Vermont Sen. Bernie Sanders, Massachusetts Sen. Elizabeth Warren, Minnesota Sen. Amy Klobuchar and Colorado Sen. Michael Bennett have been able to spend virtually no time in Iowa recently due to the ongoing impeachment trial of President Donald Trump. Thursday as the senators were in Washington, D.C., Trump held a rally in Des Moines that filled Drake University’s Knapp Center to capacity at about 7,000 people.
This could harm the Democratic senators in the caucuses as Iowans value what experts call “retail politics,” which is the expectation that candidates will attend as many events as possible and meet as many people as possible while campaigning.

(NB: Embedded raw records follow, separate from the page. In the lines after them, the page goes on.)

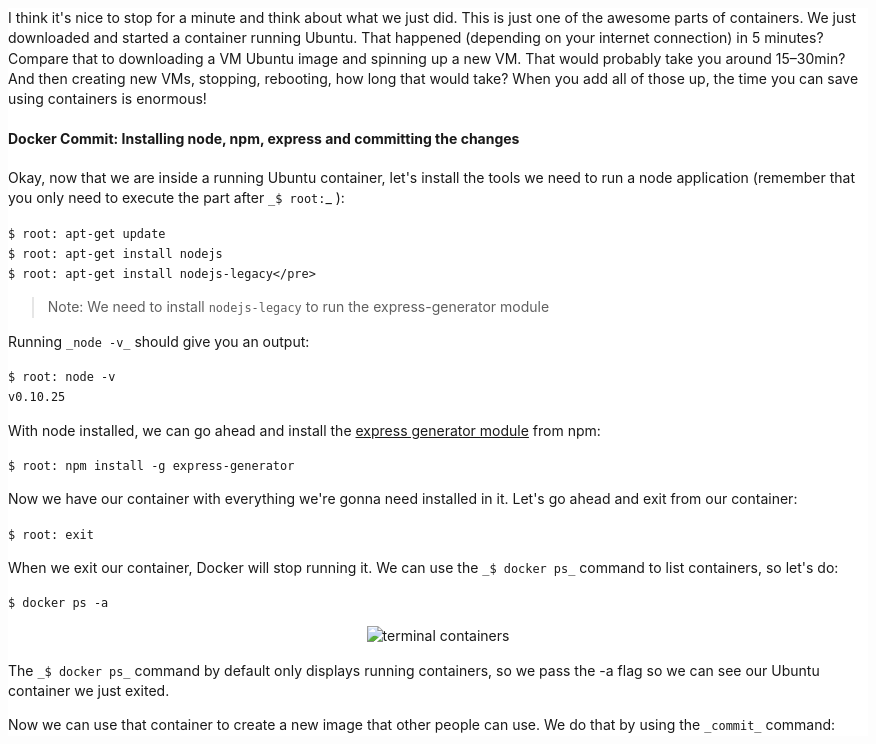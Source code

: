 I think it's nice to stop for a minute and think about what we just did. This is just one of the awesome parts of containers. We just downloaded and started a container running Ubuntu. That happened (depending on your internet connection) in 5 minutes? Compare that to downloading a VM Ubuntu image and spinning up a new VM. That would probably take you around 15–30min? And then creating new VMs, stopping, rebooting, how long that would take? When you add all of those up, the time you can save using containers is enormous!

#### Docker Commit: Installing node, npm, express and committing the changes

Okay, now that we are inside a running Ubuntu container, let's install the tools we need to run a node application (remember that you only need to execute the part after `_$ root:`_ ):

```bash,linenums=true
$ root: apt-get update  
$ root: apt-get install nodejs  
$ root: apt-get install nodejs-legacy</pre>
```

> Note: We need to install `nodejs-legacy` to run the express-generator module

Running `_node -v_` should give you an output:

```bash,linenums=true
$ root: node -v  
v0.10.25
```

With node installed, we can go ahead and install the [express generator module](http://expressjs.com/starter/generator.html) from npm:

```bash,linenums=true
$ root: npm install -g express-generator
```

Now we have our container with everything we're gonna need installed in it. Let's go ahead and exit from our container:

```bash,linenums=true
$ root: exit
```

When we exit our container, Docker will stop running it. We can use the `_$ docker ps_` command to list containers, so let's do:

```bash,linenums=true
$ docker ps -a
```

<p align="center">
  <img src="https://d262ilb51hltx0.cloudfront.net/max/2000/1*l-NGj6PaW9F15wsiOo7OzA.png" alt="terminal containers"/>
</p>

The `_$ docker ps_` command by default only displays running containers, so we pass the -a flag so we can see our Ubuntu container we just exited.

Now we can use that container to create a new image that other people can use. We do that by using the `_commit_` command:
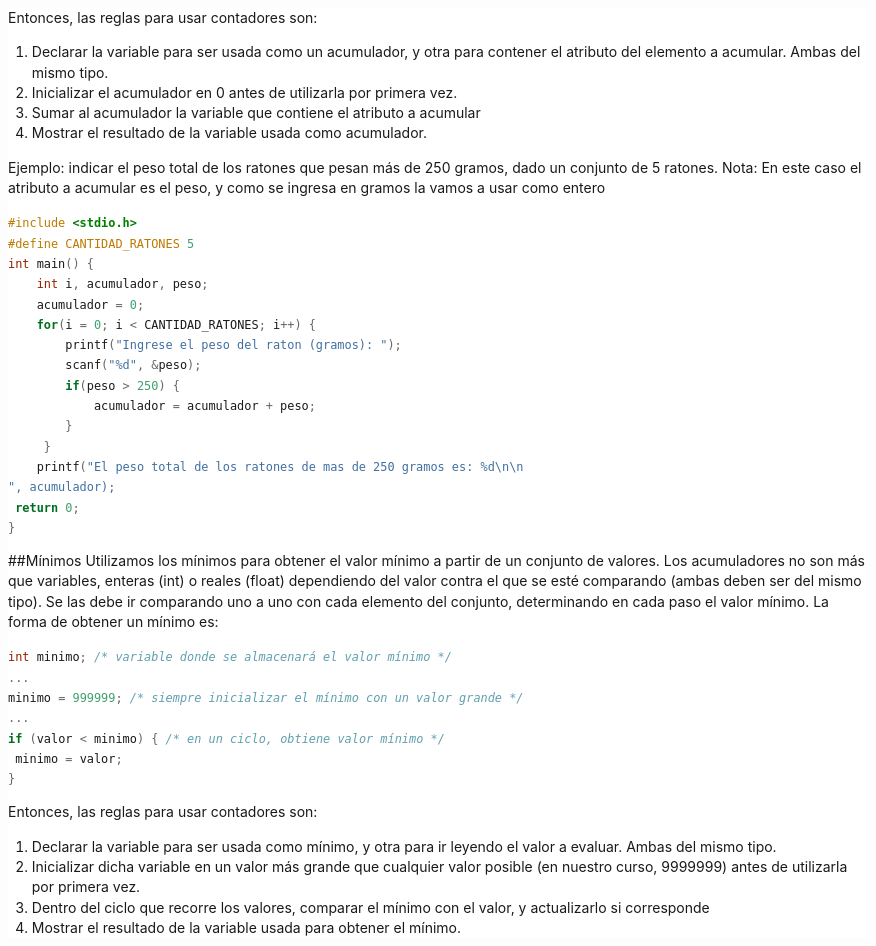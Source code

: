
 ```c
```
Entonces, las reglas para usar contadores son:
1. Declarar la variable para ser usada como un acumulador, y otra para contener el atributo del
elemento a acumular. Ambas del mismo tipo.
2. Inicializar el acumulador en 0 antes de utilizarla por primera vez.
3. Sumar al acumulador la variable que contiene el atributo a acumular
4. Mostrar el resultado de la variable usada como acumulador.

Ejemplo: indicar el peso total de los ratones que pesan más de 250 gramos, dado un conjunto de 5 ratones. Nota: En este caso el atributo a acumular es el peso, y como se ingresa en gramos la vamos a usar como entero

```c
#include <stdio.h>
#define CANTIDAD_RATONES 5
int main() {
	int i, acumulador, peso;
    acumulador = 0;
    for(i = 0; i < CANTIDAD_RATONES; i++) {
    	printf("Ingrese el peso del raton (gramos): ");
        scanf("%d", &peso);
        if(peso > 250) {
        	acumulador = acumulador + peso;
        }
     }
	printf("El peso total de los ratones de mas de 250 gramos es: %d\n\n
", acumulador);
 return 0;
}
```
##Mínimos
Utilizamos los mínimos para obtener el valor mínimo a partir de un conjunto de valores. Los acumuladores no son más que variables, enteras (int) o reales (float) dependiendo del valor contra el que se esté comparando (ambas deben ser del mismo tipo). Se las debe ir comparando uno a uno con cada elemento del conjunto, determinando en cada paso el valor mínimo. La forma de obtener un mínimo es:
```c
int minimo; /* variable donde se almacenará el valor mínimo */
...
minimo = 999999; /* siempre inicializar el mínimo con un valor grande */
...
if (valor < minimo) { /* en un ciclo, obtiene valor mínimo */
 minimo = valor;
}

```
Entonces, las reglas para usar contadores son:
1. Declarar la variable para ser usada como mínimo, y otra para ir leyendo el valor a evaluar.
Ambas del mismo tipo.
2. Inicializar dicha variable en un valor más grande que cualquier valor posible (en nuestro
curso, 9999999) antes de utilizarla por primera vez.
3. Dentro del ciclo que recorre los valores, comparar el mínimo con el valor, y actualizarlo si
corresponde
4. Mostrar el resultado de la variable usada para obtener el mínimo.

Sanders, however, topped recent polls in both Iowa and New Hampshire. The Granite State will hold the nation’s first primary on Feb. 11.
Former Vice President Joe Biden, former South Bend, Ind., Mayor Pete Buttigieg and businessman Andrew Yang have been consistently visible in Iowa recently trying to persuade voters to “stand in their corner.”
And that’s exactly how a caucus works – voters gather at one of more than 1,600 precincts held in places like libraries, church halls, school gymnasiums and even private homes – and assemble in groups supporting each candidate.
This is called forming a “preference group” and also includes an area for undecided voters to assemble. That is followed by 30 minutes of “electioneering” where supporters try to persuade others, including undecided voters, to join their preference group instead.
At that point, only candidates with at least 15 percent are considered “viable.” Another 30 minutes are used for participants to convince supporters of inviable candidates – and again undecided voters – to join them. Those supporting inviable candidates can also try to align together to get a candidate back to viable status.
When the voting is finished, a final headcount is conducted and each precinct apportions delegates to the county convention based on a percentage of support for each candidate.
The caucuses begin at 7 p.m. CST Monday and could take several hours for results to be known. For the first time ever, the Iowa Democratic Committee is allowing satellite caucuses, including in 13 other states and three foreign countries.